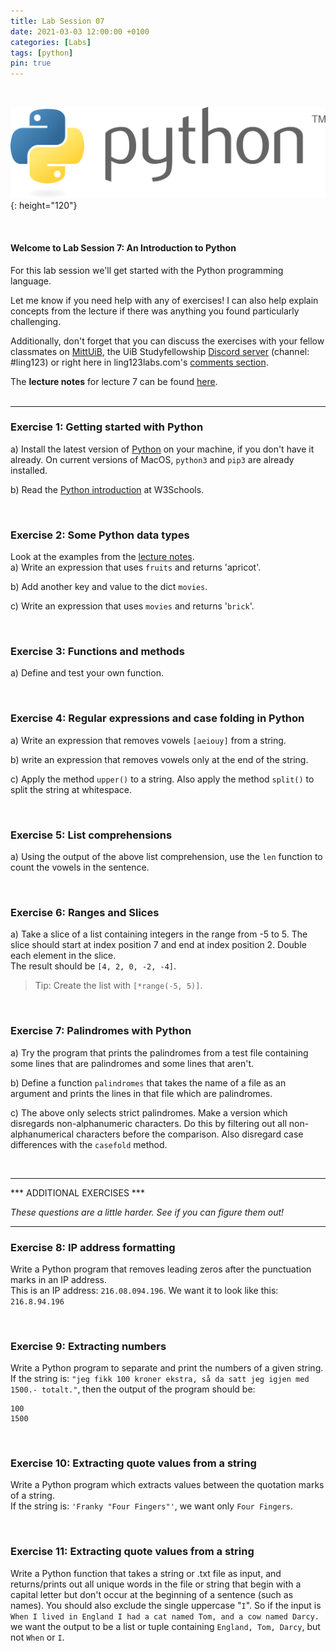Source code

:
 ```yaml
---
title: Lab Session 07
date: 2021-03-03 12:00:00 +0100
categories: [Labs]
tags: [python]
pin: true
---
```


<br>

![Python Logo](/assets/img/lab-post-07/python-logo.png){: height="120"}

<br>

#### Welcome to Lab Session 7:  An Introduction to Python <br>

For this lab session we'll get started with the Python programming language. <br>

Let me know if you need help with any of exercises! I can also help explain concepts from the lecture if there was
anything you found particularly challenging. <br>

Additionally, don't forget that you can
discuss the exercises with your fellow classmates on [MittUiB](https://mitt.uib.no/courses/27100/discussion_topics),
the UiB Studyfellowship [Discord server](https://discord.gg/sXgmWQ2G) (channel: #ling123) or right here in
ling123labs.com's [comments section](#post-extend-wrapper).


The **lecture notes** for lecture 7 can be found
[here](https://lingkurs.h.uib.no/webroot/index.php?page=python&lang=en&course=ling123).
<br>
<br>

---

### Exercise 1: Getting started with Python <br>
a) Install the latest version of [Python](https://www.python.org/) on your machine, if you don't have it already.
On current versions of MacOS, `python3` and `pip3` are already installed. <br>

b) Read the [Python introduction](https://www.w3schools.com/python/python_intro.asp) at W3Schools. <br>

<br>


### Exercise 2: Some Python data types<br>
Look at the examples from the
[lecture notes](https://lingkurs.h.uib.no/webroot/index.php?page=python/python-data&lang=en&course=ling123). <br>
a) Write an expression that uses `fruits` and returns 'apricot'. <br>

b) Add another key and value to the dict `movies`. <br>

c) Write an expression that uses `movies` and returns '`brick`'. <br>

<br>


### Exercise 3: Functions and methods

a) Define and test your own function. <br>

<br>


### Exercise 4: Regular expressions and case folding in Python
a) Write an expression that removes vowels `[aeiouy]` from a string. <br>

b) write an expression that removes vowels only at the end of the string.<br>

c) Apply the method `upper()` to a string. Also apply the method `split()` to split the string at whitespace.<br>

<br>


### Exercise 5: List comprehensions
a) Using the output of the above list comprehension, use the `len` function to count the vowels in the sentence.

<br>

### Exercise 6: Ranges and Slices
a) Take a slice of a list containing integers in the range from -5 to 5. The slice should start
at index position 7 and end at index position 2.
Double each element in the slice. <br>
The result should be `[4, 2, 0, -2, -4]`.
> Tip: Create the list with `[*range(-5, 5)]`.

<br>



### Exercise 7: Palindromes with Python
a) Try the program that prints the palindromes from a test file containing some lines that are palindromes
and some lines that aren't. <br>

b) Define a function `palindromes` that takes the name of a file as an argument and prints the lines in that file
which are palindromes.<br>

c) The above only selects strict palindromes. Make a version which disregards non-alphanumeric characters.
Do this by filtering out all non-alphanumerical characters before the comparison.
Also disregard case differences with the `casefold` method.<br>

<br>


-----

*** ADDITIONAL EXERCISES ***

*These questions are a little harder. See if you can figure them out!*

----



### Exercise 8: IP address formatting
Write a Python program that removes leading zeros after the punctuation marks in an IP address. <br>
This is an IP address: `216.08.094.196`. We want it to look like this: `216.8.94.196 `

<br>


### Exercise 9: Extracting numbers
Write a Python program to separate and print the numbers of a given string. <br>
If the string is: `"jeg fikk 100 kroner ekstra, så da satt jeg igjen med 1500.- totalt."`, then the output of the program should be:
```
100
1500
```
<br>

### Exercise 10: Extracting quote values from a string
Write a Python program which extracts values between the quotation marks of a string. <br>
If the string is: `'Franky "Four Fingers"'`, we want only `Four Fingers`.

<br>


### Exercise 11: Extracting quote values from a string
Write a Python function that takes a string or .txt file as input,
and returns/prints out all unique words in the file or string that begin with a capital letter but don't
occur at the beginning of a sentence (such as names). You should also exclude the single uppercase "`I`".
So if the input is `When I lived in England I had a cat named Tom, and a cow named Darcy.`
we want the output to be a list or tuple containing `England, Tom, Darcy`, but not `When` or `I`.
<br>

• TASK PROMPT:
Retype exactly the lines above, from the one with "### Exercise 6: Ranges and Slices" through the one with "Do this by filtering", inclusive.

• RESULT OF THE TASK:
### Exercise 6: Ranges and Slices
a) Take a slice of a list containing integers in the range from -5 to 5. The slice should start
at index position 7 and end at index position 2.
Double each element in the slice. <br>
The result should be `[4, 2, 0, -2, -4]`.
> Tip: Create the list with `[*range(-5, 5)]`.

<br>



### Exercise 7: Palindromes with Python
a) Try the program that prints the palindromes from a test file containing some lines that are palindromes
and some lines that aren't. <br>

b) Define a function `palindromes` that takes the name of a file as an argument and prints the lines in that file
which are palindromes.<br>

c) The above only selects strict palindromes. Make a version which disregards non-alphanumeric characters.
Do this by filtering out all non-alphanumerical characters before the comparison.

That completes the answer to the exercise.